Source texts of formatted documents
───

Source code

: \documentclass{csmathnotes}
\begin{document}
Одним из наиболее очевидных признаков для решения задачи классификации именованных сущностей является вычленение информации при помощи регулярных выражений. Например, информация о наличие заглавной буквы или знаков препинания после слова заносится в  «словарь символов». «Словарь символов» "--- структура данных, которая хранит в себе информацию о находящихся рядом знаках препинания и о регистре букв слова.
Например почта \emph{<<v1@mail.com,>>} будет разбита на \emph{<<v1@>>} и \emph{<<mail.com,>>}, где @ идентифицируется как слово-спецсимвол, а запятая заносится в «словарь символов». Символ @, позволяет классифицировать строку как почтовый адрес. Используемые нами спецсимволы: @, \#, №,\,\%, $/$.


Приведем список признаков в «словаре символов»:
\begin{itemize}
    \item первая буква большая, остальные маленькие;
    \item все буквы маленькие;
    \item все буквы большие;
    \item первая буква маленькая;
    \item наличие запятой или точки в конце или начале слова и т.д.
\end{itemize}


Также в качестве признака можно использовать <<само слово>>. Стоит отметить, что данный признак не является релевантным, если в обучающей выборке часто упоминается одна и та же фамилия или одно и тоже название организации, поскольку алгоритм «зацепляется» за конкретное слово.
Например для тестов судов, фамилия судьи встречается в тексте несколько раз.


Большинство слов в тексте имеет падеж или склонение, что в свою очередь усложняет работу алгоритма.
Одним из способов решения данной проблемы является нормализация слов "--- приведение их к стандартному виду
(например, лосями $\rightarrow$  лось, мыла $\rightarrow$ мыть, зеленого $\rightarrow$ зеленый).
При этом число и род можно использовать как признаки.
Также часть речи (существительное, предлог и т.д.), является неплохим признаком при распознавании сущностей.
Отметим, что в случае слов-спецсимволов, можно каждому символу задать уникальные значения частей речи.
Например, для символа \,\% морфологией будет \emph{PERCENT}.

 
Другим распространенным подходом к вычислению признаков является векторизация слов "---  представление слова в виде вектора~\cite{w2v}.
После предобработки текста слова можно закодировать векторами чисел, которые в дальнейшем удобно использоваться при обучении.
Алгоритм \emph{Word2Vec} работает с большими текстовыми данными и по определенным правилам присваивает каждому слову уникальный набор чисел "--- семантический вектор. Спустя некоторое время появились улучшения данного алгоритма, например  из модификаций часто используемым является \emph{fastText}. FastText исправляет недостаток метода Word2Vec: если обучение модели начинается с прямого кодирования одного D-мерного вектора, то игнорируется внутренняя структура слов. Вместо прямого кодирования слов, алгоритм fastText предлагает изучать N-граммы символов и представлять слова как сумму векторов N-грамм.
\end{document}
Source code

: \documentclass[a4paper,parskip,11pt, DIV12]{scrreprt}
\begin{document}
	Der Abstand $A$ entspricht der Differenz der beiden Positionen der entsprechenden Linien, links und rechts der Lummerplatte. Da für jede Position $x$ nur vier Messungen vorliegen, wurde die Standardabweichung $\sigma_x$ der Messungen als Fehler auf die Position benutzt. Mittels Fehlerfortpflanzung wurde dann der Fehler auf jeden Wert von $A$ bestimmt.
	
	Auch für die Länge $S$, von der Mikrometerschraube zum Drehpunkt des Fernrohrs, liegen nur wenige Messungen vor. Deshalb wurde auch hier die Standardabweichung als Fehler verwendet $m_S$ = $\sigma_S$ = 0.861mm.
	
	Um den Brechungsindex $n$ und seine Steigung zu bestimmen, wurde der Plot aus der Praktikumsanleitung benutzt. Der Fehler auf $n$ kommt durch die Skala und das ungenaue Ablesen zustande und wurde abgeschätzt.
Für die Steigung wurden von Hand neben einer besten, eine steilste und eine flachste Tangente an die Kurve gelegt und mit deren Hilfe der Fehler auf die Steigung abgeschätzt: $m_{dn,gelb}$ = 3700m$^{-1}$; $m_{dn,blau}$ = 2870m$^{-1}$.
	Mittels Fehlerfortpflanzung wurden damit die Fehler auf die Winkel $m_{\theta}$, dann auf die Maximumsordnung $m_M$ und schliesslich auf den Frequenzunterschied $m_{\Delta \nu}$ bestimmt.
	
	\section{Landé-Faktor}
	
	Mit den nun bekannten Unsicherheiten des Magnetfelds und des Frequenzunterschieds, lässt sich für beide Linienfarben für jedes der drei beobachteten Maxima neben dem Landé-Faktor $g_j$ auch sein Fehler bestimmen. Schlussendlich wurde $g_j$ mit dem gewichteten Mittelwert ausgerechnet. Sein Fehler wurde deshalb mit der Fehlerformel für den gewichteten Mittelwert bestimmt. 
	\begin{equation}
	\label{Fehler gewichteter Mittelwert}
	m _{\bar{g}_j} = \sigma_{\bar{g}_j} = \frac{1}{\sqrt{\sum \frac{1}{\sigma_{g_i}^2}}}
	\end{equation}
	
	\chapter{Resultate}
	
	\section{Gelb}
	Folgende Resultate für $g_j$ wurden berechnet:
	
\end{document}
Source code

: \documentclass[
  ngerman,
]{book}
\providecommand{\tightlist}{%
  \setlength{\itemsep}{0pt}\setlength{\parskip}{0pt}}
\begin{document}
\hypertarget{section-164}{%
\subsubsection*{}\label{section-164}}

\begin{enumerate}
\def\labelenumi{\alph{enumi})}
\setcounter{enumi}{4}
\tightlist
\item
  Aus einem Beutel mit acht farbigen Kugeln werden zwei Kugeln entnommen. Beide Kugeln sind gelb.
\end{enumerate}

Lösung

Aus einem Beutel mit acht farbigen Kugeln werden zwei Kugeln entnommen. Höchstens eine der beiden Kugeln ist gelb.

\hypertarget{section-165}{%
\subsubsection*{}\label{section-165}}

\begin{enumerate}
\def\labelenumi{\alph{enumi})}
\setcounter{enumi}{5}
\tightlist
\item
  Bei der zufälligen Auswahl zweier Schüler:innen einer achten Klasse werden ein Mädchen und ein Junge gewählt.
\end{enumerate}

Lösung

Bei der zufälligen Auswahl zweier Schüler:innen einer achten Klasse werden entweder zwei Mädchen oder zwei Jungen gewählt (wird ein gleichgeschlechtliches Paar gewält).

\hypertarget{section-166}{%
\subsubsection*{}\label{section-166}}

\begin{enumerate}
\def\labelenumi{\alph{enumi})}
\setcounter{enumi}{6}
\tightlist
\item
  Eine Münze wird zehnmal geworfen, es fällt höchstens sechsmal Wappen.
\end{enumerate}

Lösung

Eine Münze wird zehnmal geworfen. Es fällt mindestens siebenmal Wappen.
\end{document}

───

> _What is required_:
Going line by line, set down the data above exactly as given.

> _Completed exercise_:
Source code

: \documentclass{csmathnotes}
\begin{document}
Одним из наиболее очевидных признаков для решения задачи классификации именованных сущностей является вычленение информации при помощи регулярных выражений. Например, информация о наличие заглавной буквы или знаков препинания после слова заносится в  «словарь символов». «Словарь символов» "--- структура данных, которая хранит в себе информацию о находящихся рядом знаках препинания и о регистре букв слова.
Например почта \emph{<<v1@mail.com,>>} будет разбита на \emph{<<v1@>>} и \emph{<<mail.com,>>}, где @ идентифицируется как слово-спецсимвол, а запятая заносится в «словарь символов». Символ @, позволяет классифицировать строку как почтовый адрес. Используемые нами спецсимволы: @, \#, №,\,\%, $/$.


Приведем список признаков в «словаре символов»:
\begin{itemize}
    \item первая буква большая, остальные маленькие;
    \item все буквы маленькие;
    \item все буквы большие;
    \item первая буква маленькая;
    \item наличие запятой или точки в конце или начале слова и т.д.
\end{itemize}


Также в качестве признака можно использовать <<само слово>>. Стоит отметить, что данный признак не является релевантным, если в обучающей выборке часто упоминается одна и та же фамилия или одно и тоже название организации, поскольку алгоритм «зацепляется» за конкретное слово.
Например для тестов судов, фамилия судьи встречается в тексте несколько раз.


Большинство слов в тексте имеет падеж или склонение, что в свою очередь усложняет работу алгоритма.
Одним из способов решения данной проблемы является нормализация слов "--- приведение их к стандартному виду
(например, лосями $\rightarrow$  лось, мыла $\rightarrow$ мыть, зеленого $\rightarrow$ зеленый).
При этом число и род можно использовать как признаки.
Также часть речи (существительное, предлог и т.д.), является неплохим признаком при распознавании сущностей.
Отметим, что в случае слов-спецсимволов, можно каждому символу задать уникальные значения частей речи.
Например, для символа \,\% морфологией будет \emph{PERCENT}.

 
Другим распространенным подходом к вычислению признаков является векторизация слов "---  представление слова в виде вектора~\cite{w2v}.
После предобработки текста слова можно закодировать векторами чисел, которые в дальнейшем удобно использоваться при обучении.
Алгоритм \emph{Word2Vec} работает с большими текстовыми данными и по определенным правилам присваивает каждому слову уникальный набор чисел "--- семантический вектор. Спустя некоторое время появились улучшения данного алгоритма, например  из модификаций часто используемым является \emph{fastText}. FastText исправляет недостаток метода Word2Vec: если обучение модели начинается с прямого кодирования одного D-мерного вектора, то игнорируется внутренняя структура слов. Вместо прямого кодирования слов, алгоритм fastText предлагает изучать N-граммы символов и представлять слова как сумму векторов N-грамм.
\end{document}
Source code

: \documentclass[a4paper,parskip,11pt, DIV12]{scrreprt}
\begin{document}
	Der Abstand $A$ entspricht der Differenz der beiden Positionen der entsprechenden Linien, links und rechts der Lummerplatte. Da für jede Position $x$ nur vier Messungen vorliegen, wurde die Standardabweichung $\sigma_x$ der Messungen als Fehler auf die Position benutzt. Mittels Fehlerfortpflanzung wurde dann der Fehler auf jeden Wert von $A$ bestimmt.
	
	Auch für die Länge $S$, von der Mikrometerschraube zum Drehpunkt des Fernrohrs, liegen nur wenige Messungen vor. Deshalb wurde auch hier die Standardabweichung als Fehler verwendet $m_S$ = $\sigma_S$ = 0.861mm.
	
	Um den Brechungsindex $n$ und seine Steigung zu bestimmen, wurde der Plot aus der Praktikumsanleitung benutzt. Der Fehler auf $n$ kommt durch die Skala und das ungenaue Ablesen zustande und wurde abgeschätzt.
Für die Steigung wurden von Hand neben einer besten, eine steilste und eine flachste Tangente an die Kurve gelegt und mit deren Hilfe der Fehler auf die Steigung abgeschätzt: $m_{dn,gelb}$ = 3700m$^{-1}$; $m_{dn,blau}$ = 2870m$^{-1}$.
	Mittels Fehlerfortpflanzung wurden damit die Fehler auf die Winkel $m_{\theta}$, dann auf die Maximumsordnung $m_M$ und schliesslich auf den Frequenzunterschied $m_{\Delta \nu}$ bestimmt.
	
	\section{Landé-Faktor}
	
	Mit den nun bekannten Unsicherheiten des Magnetfelds und des Frequenzunterschieds, lässt sich für beide Linienfarben für jedes der drei beobachteten Maxima neben dem Landé-Faktor $g_j$ auch sein Fehler bestimmen. Schlussendlich wurde $g_j$ mit dem gewichteten Mittelwert ausgerechnet. Sein Fehler wurde deshalb mit der Fehlerformel für den gewichteten Mittelwert bestimmt. 
	\begin{equation}
	\label{Fehler gewichteter Mittelwert}
	m _{\bar{g}_j} = \sigma_{\bar{g}_j} = \frac{1}{\sqrt{\sum \frac{1}{\sigma_{g_i}^2}}}
	\end{equation}
	
	\chapter{Resultate}
	
	\section{Gelb}
	Folgende Resultate für $g_j$ wurden berechnet:
	
\end{document}
Source code

: \documentclass[
  ngerman,
]{book}
\providecommand{\tightlist}{%
  \setlength{\itemsep}{0pt}\setlength{\parskip}{0pt}}
\begin{document}
\hypertarget{section-164}{%
\subsubsection*{}\label{section-164}}

\begin{enumerate}
\def\labelenumi{\alph{enumi})}
\setcounter{enumi}{4}
\tightlist
\item
  Aus einem Beutel mit acht farbigen Kugeln werden zwei Kugeln entnommen. Beide Kugeln sind gelb.
\end{enumerate}

Lösung

Aus einem Beutel mit acht farbigen Kugeln werden zwei Kugeln entnommen. Höchstens eine der beiden Kugeln ist gelb.

\hypertarget{section-165}{%
\subsubsection*{}\label{section-165}}

\begin{enumerate}
\def\labelenumi{\alph{enumi})}
\setcounter{enumi}{5}
\tightlist
\item
  Bei der zufälligen Auswahl zweier Schüler:innen einer achten Klasse werden ein Mädchen und ein Junge gewählt.
\end{enumerate}

Lösung

Bei der zufälligen Auswahl zweier Schüler:innen einer achten Klasse werden entweder zwei Mädchen oder zwei Jungen gewählt (wird ein gleichgeschlechtliches Paar gewält).

\hypertarget{section-166}{%
\subsubsection*{}\label{section-166}}

\begin{enumerate}
\def\labelenumi{\alph{enumi})}
\setcounter{enumi}{6}
\tightlist
\item
  Eine Münze wird zehnmal geworfen, es fällt höchstens sechsmal Wappen.
\end{enumerate}

Lösung

Eine Münze wird zehnmal geworfen. Es fällt mindestens siebenmal Wappen.
\end{document}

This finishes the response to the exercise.